We broke into an abandoned coroners office in the town next to ours and found a journal. The place was wiped out. It seemed like no one had been there in a decade. The entries appear to be from the partner of the guy he’s writing about, here. I hope this is just fiction…
Dr. kinneson’s lab, [Location Redacted] —The aftermath of the massacre.
Ted stood over the sink in the lab, scrubbing vigorously at his hands under the rush of hot, soapy water.
Some freak accident, with a new satellite weapon the government let loose by mistake? A natural phenomenon that conventional science hasn’t yet come to reasonable terms with? Surely it wasn’t anything sinister, by design.… It couldn’t be. The implications of that were catastrophic, and gut wrenching—to say the least.
But Ted wasn’t naive, either. Of course there was the possibility of terrorism.
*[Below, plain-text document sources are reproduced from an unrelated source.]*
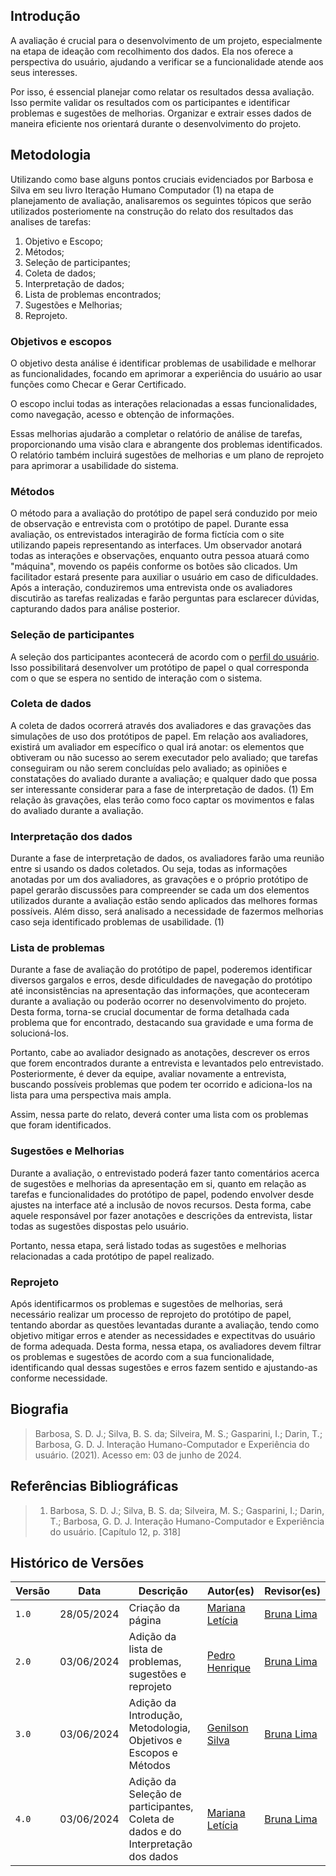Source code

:## Introdução
A avaliação é crucial para o desenvolvimento de um projeto, especialmente na etapa de ideação com recolhimento dos dados. Ela nos oferece a perspectiva do usuário, ajudando a verificar se a funcionalidade atende aos seus interesses.

Por isso, é essencial planejar como relatar os resultados dessa avaliação. Isso permite validar os resultados com os participantes e identificar problemas e sugestões de melhorias. Organizar e extrair esses dados de maneira eficiente nos orientará durante o desenvolvimento do projeto.

## Metodologia

Utilizando como base alguns pontos cruciais evidenciados por Barbosa e Silva  em seu livro Iteração Humano Computador (1) na etapa de planejamento de avaliação, analisaremos os seguintes tópicos que serão utilizados posteriomente na construção do relato dos resultados das analises de tarefas: 

1. Objetivo e Escopo;
2. Métodos;
3. Seleção de participantes;
4. Coleta de dados;
5. Interpretação de dados;
6. Lista de problemas encontrados;
7. Sugestões e Melhorias;
8. Reprojeto.

### Objetivos e escopos

O objetivo desta análise é identificar problemas de usabilidade e melhorar as funcionalidades, focando em aprimorar a experiência do usuário ao usar funções como Checar e Gerar Certificado.

O escopo inclui todas as interações relacionadas a essas funcionalidades, como navegação, acesso e obtenção de informações.

Essas melhorias ajudarão a completar o relatório de análise de tarefas, proporcionando uma visão clara e abrangente dos problemas identificados. O relatório também incluirá sugestões de melhorias e um plano de reprojeto para aprimorar a usabilidade do sistema.















### Métodos

O método para a avaliação do protótipo de papel será conduzido por meio de observação e entrevista com o protótipo de papel. Durante essa avaliação, os entrevistados interagirão de forma fictícia com o site utilizando papeis representando as interfaces. Um observador anotará todas as interações e observações, enquanto outra pessoa atuará como "máquina", movendo os papéis conforme os botões são clicados. Um facilitador estará presente para auxiliar o usuário em caso de dificuldades. Após a interação, conduziremos uma entrevista onde os avaliadores discutirão as tarefas realizadas e farão perguntas para esclarecer dúvidas, capturando dados para análise posterior.

















### Seleção de participantes

A seleção dos participantes acontecerá de acordo com o <a href="">perfil do usuário</a>. Isso possibilitará desenvolver um protótipo de papel o qual corresponda com o que se espera no sentido de interação com o sistema. 
















### Coleta de dados

A coleta de dados ocorrerá através dos avaliadores e das gravações das simulações de uso dos protótipos de papel. 
Em relação aos avaliadores, existirá um avaliador em específico o qual irá anotar: os elementos que obtiveram ou não sucesso ao serem executador pelo avaliado; que tarefas conseguiram ou não serem concluídas pelo avaliado; as opiniões e constatações do avaliado durante a avaliação; e qualquer dado que possa ser interessante considerar para a fase de interpretação de dados. (1)
Em relação às gravações, elas terão como foco captar os movimentos e falas do avaliado durante a avaliação.













### Interpretação dos dados

Durante a fase de interpretação de dados, os avaliadores farão uma reunião entre si usando os dados coletados. Ou seja, todas as informações anotadas por um dos avaliadores, as gravações e o próprio protótipo de papel gerarão discussões para compreender se cada um dos elementos utilizados durante a avaliação estão sendo aplicados das melhores formas possíveis. Além disso, será analisado a necessidade de fazermos melhorias caso seja identificado problemas de usabilidade. (1)
















### Lista de problemas
Durante a fase de avaliação do protótipo de papel, poderemos identificar diversos gargalos e erros, desde dificuldades de navegação do protótipo até inconsistências na apresentação das informações, que aconteceram durante a avaliação ou poderão ocorrer no desenvolvimento do projeto. Desta forma, torna-se crucial documentar de forma detalhada cada problema que for encontrado, destacando sua gravidade e uma forma de solucioná-los.

 Portanto, cabe ao avaliador designado as anotações, descrever os erros que forem encontrados durante a entrevista e levantados pelo entrevistado. Posteriormente, é  dever da equipe, avaliar novamente a entrevista, buscando possíveis problemas que podem ter ocorrido e adiciona-los na lista para uma perspectiva mais ampla. 

 Assim, nessa parte do relato, deverá conter uma lista com os problemas que foram identificados.



### Sugestões e Melhorias
Durante a avaliação, o entrevistado poderá fazer tanto comentários acerca de sugestões e melhorias da apresentação em si, quanto em relação as tarefas e funcionalidades do protótipo de papel, podendo envolver desde ajustes na interface até a inclusão de novos recursos. Desta forma, cabe aquele responsável por fazer anotações e descrições da entrevista, listar todas as sugestões dispostas pelo usuário. 

Portanto, nessa etapa, será listado todas as sugestões e melhorias relacionadas a cada protótipo de papel realizado.


### Reprojeto
Após identificarmos os problemas e sugestões de melhorias, será necessário realizar um processo de reprojeto do protótipo de papel, tentando abordar as questões levantadas durante a avaliação, tendo como objetivo mitigar erros e atender as necessidades e expectitvas do usuário de forma adequada. Desta forma, nessa etapa, os avaliadores devem filtrar os problemas e sugestões de acordo com a sua funcionalidade, identificando qual dessas sugestões e erros fazem sentido e ajustando-as conforme necessidade. 


## Biografia

> Barbosa, S. D. J.; Silva, B. S. da; Silveira, M. S.; Gasparini, I.; Darin, T.; Barbosa, G. D. J. Interação Humano-Computador e Experiência do usuário. (2021). Acesso em: 03 de junho de 2024.

## Referências Bibliográficas
> 1. Barbosa, S. D. J.; Silva, B. S. da; Silveira, M. S.; Gasparini, I.; Darin, T.; Barbosa, G. D. J. Interação Humano-Computador e Experiência do usuário. [Capítulo 12, p. 318]


## Histórico de Versões

| Versão |    Data    | Descrição                                 | Autor(es)                                       | Revisor(es)                                    |
| ------ | :--------: | ----------------------------------------- | ----------------------------------------------- | ---------------------------------------------- |
| `1.0`   | 28/05/2024 | Criação da página                         | [Mariana Letícia](https://github.com/Marianannn) | [Bruna Lima](https://github.com/libruna)  |
| `2.0`   | 03/06/2024 | Adição da lista de problemas, sugestões e reprojeto   | [Pedro Henrique](https://github.com/PedroHhenriq) | [Bruna Lima](https://github.com/libruna)  |
| `3.0`   | 03/06/2024 | Adição da Introdução, Metodologia, Objetivos e Escopos e Métodos | [Genilson Silva](https://github.com/GenilsonJrs) |  [Bruna Lima](https://github.com/libruna)   |
| `4.0`   | 03/06/2024 | Adição da Seleção de participantes, Coleta de dados e do Interpretação dos dados | [Mariana Letícia](https://github.com/Marianannn) |  [Bruna Lima](https://github.com/libruna)   |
He tried not to feed that gorilla of a thought, deciding that wrestling with it would hamper his ability to say cool and stay away from the television. The media was doing a good enough job of creating hysteria for him, as it was. Anything to drive up viewership and sell toothpaste, he thought.
But, unable to refrain from playing devil’s advocate any longer, he wondered, “What if it wasn’t an outside threat, after all?” He shuddered at the thought, scrubbing thoroughly at each fingernail with a bristled sponge.
“…Wouldn’t be the first time the government used its muscle to deceive its own people. The Tuskegee Syphilis Study, The MK-Ultra mind control projects, The Gulf of Tonkin incident… ” He cut himself off, realizing that feeding into the paranoia was a rabbit hole he definitely didn’t want to go down right now. It wasn’t good for his sobriety. Or for his current duties, for that matter.
He felt his hands stinging and realized he was scrubbing them raw.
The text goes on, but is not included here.